Your goal - Copy exactly, please, the lines of the data from its start through the line containing "### Prérequis Backend".
'''
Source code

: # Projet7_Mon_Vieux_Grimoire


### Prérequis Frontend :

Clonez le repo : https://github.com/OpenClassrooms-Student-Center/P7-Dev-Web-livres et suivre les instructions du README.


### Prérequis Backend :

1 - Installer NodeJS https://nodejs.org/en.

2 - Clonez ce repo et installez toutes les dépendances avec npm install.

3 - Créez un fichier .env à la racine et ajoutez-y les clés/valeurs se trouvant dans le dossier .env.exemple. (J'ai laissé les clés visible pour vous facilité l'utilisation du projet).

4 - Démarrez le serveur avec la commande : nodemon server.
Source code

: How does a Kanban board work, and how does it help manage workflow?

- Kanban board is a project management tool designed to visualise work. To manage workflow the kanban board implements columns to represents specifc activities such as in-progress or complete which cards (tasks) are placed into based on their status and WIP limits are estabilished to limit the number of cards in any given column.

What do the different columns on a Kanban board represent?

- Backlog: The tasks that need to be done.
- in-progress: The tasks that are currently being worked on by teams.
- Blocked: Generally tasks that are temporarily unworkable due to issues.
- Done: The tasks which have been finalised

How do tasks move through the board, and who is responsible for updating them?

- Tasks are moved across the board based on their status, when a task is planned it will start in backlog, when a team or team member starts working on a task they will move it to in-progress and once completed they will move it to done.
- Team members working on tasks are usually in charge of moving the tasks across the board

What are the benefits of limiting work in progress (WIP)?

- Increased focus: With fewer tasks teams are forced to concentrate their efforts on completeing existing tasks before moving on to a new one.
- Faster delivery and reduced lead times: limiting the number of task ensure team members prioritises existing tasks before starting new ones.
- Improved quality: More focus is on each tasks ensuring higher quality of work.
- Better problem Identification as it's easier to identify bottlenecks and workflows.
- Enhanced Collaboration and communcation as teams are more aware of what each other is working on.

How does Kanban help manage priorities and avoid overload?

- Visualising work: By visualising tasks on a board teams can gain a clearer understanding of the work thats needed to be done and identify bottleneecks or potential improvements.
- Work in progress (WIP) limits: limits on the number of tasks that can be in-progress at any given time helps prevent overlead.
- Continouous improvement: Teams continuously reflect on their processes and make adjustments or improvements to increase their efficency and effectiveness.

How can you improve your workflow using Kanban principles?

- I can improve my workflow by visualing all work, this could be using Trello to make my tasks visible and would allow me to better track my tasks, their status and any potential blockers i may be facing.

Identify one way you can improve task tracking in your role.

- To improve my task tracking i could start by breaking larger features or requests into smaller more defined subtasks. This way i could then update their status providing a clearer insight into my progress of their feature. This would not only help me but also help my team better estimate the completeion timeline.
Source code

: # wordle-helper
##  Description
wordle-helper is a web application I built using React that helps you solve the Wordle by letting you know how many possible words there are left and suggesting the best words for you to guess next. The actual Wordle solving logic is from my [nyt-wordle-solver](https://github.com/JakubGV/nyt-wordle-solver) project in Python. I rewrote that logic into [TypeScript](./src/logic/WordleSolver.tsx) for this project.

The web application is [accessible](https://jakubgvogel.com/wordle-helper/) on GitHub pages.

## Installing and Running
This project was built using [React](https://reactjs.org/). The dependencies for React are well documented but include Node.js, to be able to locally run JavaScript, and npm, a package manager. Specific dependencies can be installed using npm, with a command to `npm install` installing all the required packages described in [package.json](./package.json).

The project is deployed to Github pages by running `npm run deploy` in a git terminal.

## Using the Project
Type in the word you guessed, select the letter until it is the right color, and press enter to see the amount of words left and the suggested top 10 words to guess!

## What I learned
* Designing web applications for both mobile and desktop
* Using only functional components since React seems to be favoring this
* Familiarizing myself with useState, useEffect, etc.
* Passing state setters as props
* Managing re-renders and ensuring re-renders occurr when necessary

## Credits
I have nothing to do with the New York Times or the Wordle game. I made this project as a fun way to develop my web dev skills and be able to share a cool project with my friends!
'''
Solution below -
Source code

: # Projet7_Mon_Vieux_Grimoire


### Prérequis Frontend :

Clonez le repo : https://github.com/OpenClassrooms-Student-Center/P7-Dev-Web-livres et suivre les instructions du README.


### Prérequis Backend :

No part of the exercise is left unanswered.